Happy Wildcrafting Wednesday!
Today’s plant is a little New Mexico native flower nestled in with its family of plants! Can you guess which one it is?
Also known as cranesbill, Geranium maculatum is a very special geranium varietal not to be confused with the standard varietal of geranium.
It is known as a highly effective astringent with low to no toxicity and a mild alterative property (typically a strong/tonifying herb that brings a congested or atrophied bodily function back into balance).
It is used to tonify the mucous membranes of the digestive system as well as topically on wounds or as a skin tonic.
Wild geranium can be found all over North America amongst fields, mountains, roadsides, and basically anywhere is has found itself and can get a steady, albeit sparse, water supply.

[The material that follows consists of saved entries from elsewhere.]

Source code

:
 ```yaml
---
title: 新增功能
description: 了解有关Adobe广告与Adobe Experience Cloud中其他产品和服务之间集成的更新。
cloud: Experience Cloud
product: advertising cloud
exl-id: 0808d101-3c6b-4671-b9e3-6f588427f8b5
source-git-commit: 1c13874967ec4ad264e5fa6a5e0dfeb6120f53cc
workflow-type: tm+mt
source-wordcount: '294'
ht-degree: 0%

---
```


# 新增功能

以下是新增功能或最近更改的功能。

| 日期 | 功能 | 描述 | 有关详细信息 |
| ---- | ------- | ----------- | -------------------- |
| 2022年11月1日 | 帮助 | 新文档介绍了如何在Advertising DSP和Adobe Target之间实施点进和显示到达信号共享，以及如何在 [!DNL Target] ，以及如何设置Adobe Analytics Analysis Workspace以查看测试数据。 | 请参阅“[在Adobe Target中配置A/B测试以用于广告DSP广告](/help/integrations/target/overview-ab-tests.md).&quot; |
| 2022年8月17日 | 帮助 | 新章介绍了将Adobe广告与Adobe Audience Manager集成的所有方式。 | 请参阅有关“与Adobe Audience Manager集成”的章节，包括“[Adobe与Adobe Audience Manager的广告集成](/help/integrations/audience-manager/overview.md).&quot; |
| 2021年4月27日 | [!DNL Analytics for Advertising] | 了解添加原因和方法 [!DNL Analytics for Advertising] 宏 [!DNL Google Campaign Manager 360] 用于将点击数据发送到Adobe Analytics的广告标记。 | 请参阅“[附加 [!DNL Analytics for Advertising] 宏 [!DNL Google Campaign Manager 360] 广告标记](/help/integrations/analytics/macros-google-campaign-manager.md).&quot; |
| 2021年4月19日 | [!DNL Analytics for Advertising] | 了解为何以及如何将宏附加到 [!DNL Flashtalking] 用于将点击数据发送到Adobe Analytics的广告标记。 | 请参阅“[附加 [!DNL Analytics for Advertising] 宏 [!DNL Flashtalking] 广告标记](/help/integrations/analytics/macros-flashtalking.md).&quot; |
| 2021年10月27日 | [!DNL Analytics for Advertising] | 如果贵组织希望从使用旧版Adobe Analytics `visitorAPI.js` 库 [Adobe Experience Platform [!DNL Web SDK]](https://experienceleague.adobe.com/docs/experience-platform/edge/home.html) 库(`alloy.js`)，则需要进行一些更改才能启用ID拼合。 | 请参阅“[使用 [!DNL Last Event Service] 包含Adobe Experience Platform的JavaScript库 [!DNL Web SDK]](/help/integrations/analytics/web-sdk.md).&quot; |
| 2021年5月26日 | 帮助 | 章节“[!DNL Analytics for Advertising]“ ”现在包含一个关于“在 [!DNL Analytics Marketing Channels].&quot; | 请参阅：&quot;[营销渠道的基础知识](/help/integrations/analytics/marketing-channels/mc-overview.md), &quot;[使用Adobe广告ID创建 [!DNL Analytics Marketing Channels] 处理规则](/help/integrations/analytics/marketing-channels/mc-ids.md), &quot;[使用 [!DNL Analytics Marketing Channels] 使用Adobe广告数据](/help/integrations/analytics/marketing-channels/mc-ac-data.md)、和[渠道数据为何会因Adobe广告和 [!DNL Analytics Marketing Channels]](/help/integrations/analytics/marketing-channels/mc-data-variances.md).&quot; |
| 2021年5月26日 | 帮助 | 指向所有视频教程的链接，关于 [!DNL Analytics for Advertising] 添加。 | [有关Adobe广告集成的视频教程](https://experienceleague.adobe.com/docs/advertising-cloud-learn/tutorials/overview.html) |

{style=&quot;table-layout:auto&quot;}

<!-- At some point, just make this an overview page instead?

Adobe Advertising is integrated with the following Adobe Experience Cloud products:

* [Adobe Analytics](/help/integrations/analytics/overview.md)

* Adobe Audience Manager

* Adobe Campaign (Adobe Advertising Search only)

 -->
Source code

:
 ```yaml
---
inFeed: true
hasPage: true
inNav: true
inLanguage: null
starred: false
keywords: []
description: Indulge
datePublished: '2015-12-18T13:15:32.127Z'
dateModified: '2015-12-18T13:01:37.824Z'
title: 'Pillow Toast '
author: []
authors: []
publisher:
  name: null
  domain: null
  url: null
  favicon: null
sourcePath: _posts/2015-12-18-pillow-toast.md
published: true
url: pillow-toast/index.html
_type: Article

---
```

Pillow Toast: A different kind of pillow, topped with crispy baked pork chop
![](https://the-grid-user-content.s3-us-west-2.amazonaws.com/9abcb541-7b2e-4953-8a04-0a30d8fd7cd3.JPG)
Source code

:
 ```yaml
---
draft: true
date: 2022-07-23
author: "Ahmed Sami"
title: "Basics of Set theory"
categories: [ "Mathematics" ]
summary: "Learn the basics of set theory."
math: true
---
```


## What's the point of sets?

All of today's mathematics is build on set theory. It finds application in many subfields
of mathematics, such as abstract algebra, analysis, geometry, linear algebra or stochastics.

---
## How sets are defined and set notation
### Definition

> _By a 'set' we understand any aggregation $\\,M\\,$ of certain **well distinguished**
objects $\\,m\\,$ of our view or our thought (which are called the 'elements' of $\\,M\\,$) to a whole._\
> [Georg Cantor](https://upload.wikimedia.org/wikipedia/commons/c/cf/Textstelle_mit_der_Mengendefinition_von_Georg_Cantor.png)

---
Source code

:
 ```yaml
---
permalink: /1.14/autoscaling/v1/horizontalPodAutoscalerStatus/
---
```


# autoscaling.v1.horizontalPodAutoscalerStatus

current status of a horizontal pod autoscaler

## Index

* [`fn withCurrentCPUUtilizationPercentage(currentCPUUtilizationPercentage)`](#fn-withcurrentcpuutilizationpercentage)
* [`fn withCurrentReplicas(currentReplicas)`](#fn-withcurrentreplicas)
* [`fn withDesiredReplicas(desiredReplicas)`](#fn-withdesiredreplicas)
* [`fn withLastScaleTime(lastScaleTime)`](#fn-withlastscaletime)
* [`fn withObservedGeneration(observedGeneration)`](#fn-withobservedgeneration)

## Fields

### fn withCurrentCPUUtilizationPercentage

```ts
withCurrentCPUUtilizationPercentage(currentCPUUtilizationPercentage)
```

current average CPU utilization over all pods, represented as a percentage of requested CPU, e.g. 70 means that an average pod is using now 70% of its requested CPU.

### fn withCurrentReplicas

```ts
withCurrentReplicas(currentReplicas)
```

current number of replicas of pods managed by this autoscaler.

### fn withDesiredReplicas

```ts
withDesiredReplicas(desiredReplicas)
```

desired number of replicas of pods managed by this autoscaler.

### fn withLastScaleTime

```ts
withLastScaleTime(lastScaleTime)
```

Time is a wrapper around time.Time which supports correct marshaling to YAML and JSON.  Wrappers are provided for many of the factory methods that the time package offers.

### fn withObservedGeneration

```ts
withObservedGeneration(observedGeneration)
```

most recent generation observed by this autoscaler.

Identify by the small, fragrant, pale pink to lilac-coloured five-petaled flowers and by the five-lobed, palmate, deep green leaves.
Harvest flowers in late spring to midsummer alongside leaves which are potent basically until the frost. Roots may be harvest in the fall. As always, leave enough for the birds and the bees.
You can dry and or tincture for later internal needs, or make a poultice and try your hand at wound healing. A personal favourite is to infuse it in a bit of almond oil and use as a pore-shrinking, antiseptic facial serum.
Happy wilding, folks.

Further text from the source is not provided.